-- Exercise materials follows --

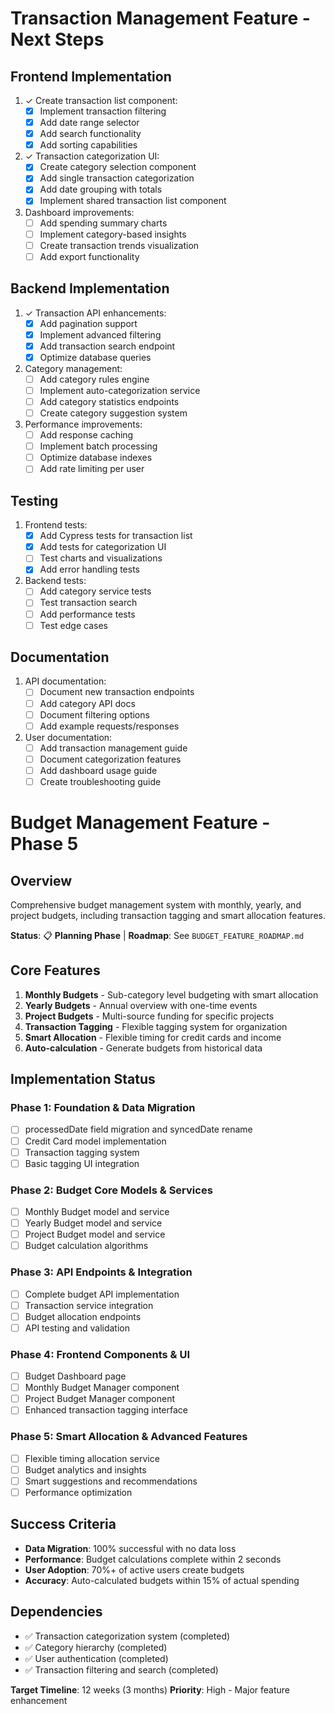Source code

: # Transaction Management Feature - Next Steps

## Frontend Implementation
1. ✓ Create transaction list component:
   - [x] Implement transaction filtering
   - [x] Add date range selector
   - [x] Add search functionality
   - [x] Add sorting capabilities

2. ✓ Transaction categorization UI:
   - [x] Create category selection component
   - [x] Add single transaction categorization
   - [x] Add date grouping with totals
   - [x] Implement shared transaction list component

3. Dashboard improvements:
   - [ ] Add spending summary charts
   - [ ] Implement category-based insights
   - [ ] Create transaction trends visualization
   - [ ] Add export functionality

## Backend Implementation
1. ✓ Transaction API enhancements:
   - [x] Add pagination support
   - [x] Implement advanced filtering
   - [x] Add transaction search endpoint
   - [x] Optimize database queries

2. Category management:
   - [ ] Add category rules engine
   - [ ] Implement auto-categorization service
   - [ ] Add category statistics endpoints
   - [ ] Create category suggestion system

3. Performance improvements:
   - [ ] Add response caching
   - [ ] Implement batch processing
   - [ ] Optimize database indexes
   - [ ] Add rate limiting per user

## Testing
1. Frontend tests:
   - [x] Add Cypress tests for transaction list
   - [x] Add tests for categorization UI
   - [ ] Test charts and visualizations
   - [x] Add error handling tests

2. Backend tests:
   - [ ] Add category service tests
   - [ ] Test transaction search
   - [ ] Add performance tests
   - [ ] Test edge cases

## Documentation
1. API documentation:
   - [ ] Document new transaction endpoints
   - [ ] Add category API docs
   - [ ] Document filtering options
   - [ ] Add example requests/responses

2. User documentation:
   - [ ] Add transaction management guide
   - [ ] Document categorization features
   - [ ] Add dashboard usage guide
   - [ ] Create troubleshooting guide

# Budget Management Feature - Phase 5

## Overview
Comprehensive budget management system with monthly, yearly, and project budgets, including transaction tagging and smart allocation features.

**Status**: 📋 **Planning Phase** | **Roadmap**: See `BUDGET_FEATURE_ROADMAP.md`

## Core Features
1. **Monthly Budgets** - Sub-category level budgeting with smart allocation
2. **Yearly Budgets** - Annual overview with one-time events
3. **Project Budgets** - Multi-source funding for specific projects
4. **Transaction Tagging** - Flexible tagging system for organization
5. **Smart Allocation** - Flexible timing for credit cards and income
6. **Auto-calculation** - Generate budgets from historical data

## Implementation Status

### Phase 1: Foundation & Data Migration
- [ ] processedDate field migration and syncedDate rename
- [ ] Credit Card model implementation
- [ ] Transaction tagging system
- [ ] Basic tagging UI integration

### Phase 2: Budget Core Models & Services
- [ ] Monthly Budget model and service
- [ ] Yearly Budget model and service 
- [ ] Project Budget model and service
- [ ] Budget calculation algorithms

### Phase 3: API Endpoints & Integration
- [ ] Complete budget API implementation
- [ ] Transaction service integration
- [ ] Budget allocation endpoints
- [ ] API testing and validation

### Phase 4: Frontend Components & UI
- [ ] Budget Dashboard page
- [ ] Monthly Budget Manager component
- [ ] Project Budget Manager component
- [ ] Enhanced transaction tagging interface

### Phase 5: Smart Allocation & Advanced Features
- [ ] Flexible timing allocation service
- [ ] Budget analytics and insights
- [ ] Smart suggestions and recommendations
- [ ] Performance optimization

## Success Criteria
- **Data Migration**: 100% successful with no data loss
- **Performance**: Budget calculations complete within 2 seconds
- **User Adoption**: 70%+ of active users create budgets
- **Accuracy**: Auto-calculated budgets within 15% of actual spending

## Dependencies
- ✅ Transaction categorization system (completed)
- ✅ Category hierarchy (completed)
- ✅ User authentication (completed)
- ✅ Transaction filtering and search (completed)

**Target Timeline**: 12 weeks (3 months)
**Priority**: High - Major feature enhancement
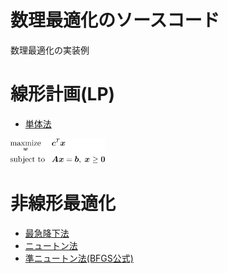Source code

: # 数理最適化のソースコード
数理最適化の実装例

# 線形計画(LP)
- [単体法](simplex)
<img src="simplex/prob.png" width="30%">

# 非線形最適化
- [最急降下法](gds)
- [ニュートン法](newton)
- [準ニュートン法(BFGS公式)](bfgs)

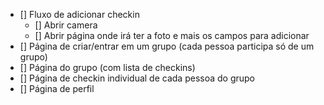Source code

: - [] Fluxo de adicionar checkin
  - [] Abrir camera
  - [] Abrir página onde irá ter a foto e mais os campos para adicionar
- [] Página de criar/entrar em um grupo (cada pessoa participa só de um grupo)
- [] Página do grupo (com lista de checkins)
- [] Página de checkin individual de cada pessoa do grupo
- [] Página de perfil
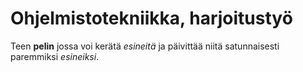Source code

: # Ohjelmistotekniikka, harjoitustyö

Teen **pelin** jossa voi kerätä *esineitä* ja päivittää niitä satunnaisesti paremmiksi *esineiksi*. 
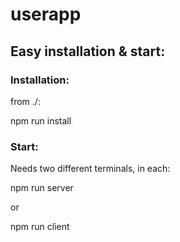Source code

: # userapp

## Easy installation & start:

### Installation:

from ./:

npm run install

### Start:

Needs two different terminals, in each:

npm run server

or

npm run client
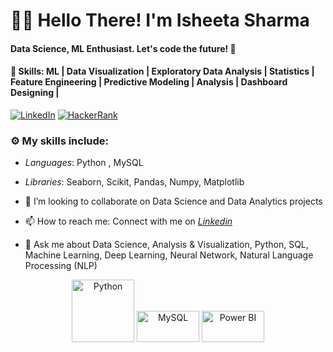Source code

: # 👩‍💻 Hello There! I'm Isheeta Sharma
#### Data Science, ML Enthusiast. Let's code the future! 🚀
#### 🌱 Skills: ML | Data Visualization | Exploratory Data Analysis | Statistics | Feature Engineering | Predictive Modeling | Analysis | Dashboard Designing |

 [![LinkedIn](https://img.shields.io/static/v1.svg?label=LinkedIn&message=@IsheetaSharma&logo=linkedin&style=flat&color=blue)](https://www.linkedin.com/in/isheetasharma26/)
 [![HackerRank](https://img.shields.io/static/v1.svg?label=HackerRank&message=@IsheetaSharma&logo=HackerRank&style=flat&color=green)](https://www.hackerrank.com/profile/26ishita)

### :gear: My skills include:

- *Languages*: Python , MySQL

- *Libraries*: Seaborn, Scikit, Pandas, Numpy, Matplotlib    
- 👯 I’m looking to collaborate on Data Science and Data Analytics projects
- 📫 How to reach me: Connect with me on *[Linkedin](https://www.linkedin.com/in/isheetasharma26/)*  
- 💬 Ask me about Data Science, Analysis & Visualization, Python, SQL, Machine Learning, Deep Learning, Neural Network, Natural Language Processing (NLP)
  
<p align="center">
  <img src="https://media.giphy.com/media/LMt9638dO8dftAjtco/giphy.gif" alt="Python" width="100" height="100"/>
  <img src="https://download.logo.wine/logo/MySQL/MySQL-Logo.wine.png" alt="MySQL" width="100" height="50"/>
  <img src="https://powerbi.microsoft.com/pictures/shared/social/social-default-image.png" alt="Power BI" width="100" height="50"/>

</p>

-- Exercise materials concluded --
-- Exercise materials follows --

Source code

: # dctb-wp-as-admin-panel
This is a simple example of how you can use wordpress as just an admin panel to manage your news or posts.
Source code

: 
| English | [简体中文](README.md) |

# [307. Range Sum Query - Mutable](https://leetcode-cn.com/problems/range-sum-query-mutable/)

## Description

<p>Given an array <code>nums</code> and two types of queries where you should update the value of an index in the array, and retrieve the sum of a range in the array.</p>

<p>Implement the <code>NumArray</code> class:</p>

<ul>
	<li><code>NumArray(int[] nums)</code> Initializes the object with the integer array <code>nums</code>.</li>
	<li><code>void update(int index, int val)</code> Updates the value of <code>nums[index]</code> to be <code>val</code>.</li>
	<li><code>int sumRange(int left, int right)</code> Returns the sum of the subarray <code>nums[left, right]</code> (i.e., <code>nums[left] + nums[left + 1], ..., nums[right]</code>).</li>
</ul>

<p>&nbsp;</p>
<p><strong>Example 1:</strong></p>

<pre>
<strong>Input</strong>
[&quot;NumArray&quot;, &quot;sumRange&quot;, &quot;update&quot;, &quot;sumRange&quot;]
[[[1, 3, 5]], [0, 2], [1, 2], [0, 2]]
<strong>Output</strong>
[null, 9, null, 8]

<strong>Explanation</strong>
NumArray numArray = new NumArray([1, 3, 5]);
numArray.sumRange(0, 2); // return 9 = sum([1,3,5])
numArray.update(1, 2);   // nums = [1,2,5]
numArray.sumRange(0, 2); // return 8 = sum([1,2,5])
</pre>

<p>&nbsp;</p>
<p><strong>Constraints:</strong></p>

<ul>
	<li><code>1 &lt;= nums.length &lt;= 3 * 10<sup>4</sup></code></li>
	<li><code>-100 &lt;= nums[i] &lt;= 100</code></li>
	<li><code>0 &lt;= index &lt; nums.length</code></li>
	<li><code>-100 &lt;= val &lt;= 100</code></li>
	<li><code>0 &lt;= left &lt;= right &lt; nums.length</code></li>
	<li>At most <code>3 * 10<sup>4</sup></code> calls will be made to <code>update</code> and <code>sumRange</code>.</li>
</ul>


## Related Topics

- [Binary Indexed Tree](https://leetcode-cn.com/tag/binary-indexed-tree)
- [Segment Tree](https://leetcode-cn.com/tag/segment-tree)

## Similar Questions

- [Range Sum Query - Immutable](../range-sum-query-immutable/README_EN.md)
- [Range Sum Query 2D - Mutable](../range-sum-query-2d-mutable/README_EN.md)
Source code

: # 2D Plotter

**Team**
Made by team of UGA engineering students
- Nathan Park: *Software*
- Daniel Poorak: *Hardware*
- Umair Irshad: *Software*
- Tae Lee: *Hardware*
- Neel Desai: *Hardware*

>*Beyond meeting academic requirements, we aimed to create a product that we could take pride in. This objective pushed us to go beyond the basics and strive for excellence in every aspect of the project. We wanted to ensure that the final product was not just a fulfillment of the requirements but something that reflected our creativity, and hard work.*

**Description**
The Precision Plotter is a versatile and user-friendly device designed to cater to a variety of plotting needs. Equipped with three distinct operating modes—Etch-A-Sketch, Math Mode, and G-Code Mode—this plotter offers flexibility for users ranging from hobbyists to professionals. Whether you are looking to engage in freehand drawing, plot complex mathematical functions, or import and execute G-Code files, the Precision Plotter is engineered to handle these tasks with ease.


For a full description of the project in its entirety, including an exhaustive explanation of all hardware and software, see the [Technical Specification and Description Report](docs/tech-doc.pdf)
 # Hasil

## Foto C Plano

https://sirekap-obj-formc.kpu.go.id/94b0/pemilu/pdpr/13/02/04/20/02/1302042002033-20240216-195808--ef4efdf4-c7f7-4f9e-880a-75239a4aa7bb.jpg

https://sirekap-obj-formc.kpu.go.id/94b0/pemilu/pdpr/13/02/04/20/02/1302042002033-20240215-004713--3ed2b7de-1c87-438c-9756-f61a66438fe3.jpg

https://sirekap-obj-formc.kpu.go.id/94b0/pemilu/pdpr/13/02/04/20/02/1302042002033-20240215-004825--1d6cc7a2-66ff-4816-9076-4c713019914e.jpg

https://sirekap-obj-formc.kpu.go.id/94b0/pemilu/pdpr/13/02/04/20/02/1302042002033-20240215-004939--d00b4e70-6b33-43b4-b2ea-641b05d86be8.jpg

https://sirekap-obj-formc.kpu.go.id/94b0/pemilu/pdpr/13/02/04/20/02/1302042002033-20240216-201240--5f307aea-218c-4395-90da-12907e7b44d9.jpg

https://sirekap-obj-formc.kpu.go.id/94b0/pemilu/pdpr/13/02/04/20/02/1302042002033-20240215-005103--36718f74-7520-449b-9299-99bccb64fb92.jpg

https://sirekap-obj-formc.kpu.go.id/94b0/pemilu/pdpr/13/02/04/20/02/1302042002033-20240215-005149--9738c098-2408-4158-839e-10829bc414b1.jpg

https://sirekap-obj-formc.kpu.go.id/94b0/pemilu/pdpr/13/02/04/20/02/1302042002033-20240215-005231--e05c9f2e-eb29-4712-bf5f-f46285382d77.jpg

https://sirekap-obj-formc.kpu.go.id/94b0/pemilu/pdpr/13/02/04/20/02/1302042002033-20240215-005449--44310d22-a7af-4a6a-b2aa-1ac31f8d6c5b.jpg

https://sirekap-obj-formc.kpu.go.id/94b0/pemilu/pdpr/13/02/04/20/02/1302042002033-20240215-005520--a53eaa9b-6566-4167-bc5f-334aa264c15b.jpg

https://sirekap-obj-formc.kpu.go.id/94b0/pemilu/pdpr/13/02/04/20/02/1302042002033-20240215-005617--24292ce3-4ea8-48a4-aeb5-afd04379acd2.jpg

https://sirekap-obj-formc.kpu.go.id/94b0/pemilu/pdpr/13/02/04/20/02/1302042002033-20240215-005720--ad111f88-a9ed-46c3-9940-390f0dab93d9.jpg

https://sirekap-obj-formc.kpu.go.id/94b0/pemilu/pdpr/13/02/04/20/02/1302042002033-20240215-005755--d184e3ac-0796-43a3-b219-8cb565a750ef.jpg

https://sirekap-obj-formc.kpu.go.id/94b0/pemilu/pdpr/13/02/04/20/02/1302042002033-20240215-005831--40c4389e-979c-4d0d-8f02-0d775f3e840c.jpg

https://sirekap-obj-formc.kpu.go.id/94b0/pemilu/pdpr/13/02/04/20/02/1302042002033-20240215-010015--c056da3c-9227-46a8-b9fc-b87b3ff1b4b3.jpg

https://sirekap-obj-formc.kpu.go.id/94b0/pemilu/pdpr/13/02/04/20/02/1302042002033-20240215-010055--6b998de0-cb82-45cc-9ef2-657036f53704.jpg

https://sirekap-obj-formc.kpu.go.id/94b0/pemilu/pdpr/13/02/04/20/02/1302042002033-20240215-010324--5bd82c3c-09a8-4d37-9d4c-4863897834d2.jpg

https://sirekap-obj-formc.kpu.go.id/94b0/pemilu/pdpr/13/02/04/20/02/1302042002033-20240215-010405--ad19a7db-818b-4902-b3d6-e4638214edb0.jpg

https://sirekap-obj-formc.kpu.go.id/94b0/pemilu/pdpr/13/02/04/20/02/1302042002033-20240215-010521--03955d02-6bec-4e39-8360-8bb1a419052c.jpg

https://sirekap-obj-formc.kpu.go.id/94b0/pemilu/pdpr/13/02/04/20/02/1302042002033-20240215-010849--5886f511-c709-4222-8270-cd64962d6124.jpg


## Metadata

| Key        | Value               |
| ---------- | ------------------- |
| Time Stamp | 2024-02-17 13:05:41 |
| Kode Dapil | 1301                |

-- Exercise materials concluded --

Copy only this part of the entries above: the line with "1. **Monthly Budgets**", the line with "- [ ] Monthly Budget model and service", and the lines between, all exactly as written.

1. **Monthly Budgets** - Sub-category level budgeting with smart allocation
2. **Yearly Budgets** - Annual overview with one-time events
3. **Project Budgets** - Multi-source funding for specific projects
4. **Transaction Tagging** - Flexible tagging system for organization
5. **Smart Allocation** - Flexible timing for credit cards and income
6. **Auto-calculation** - Generate budgets from historical data

## Implementation Status

### Phase 1: Foundation & Data Migration
- [ ] processedDate field migration and syncedDate rename
- [ ] Credit Card model implementation
- [ ] Transaction tagging system
- [ ] Basic tagging UI integration

### Phase 2: Budget Core Models & Services
- [ ] Monthly Budget model and service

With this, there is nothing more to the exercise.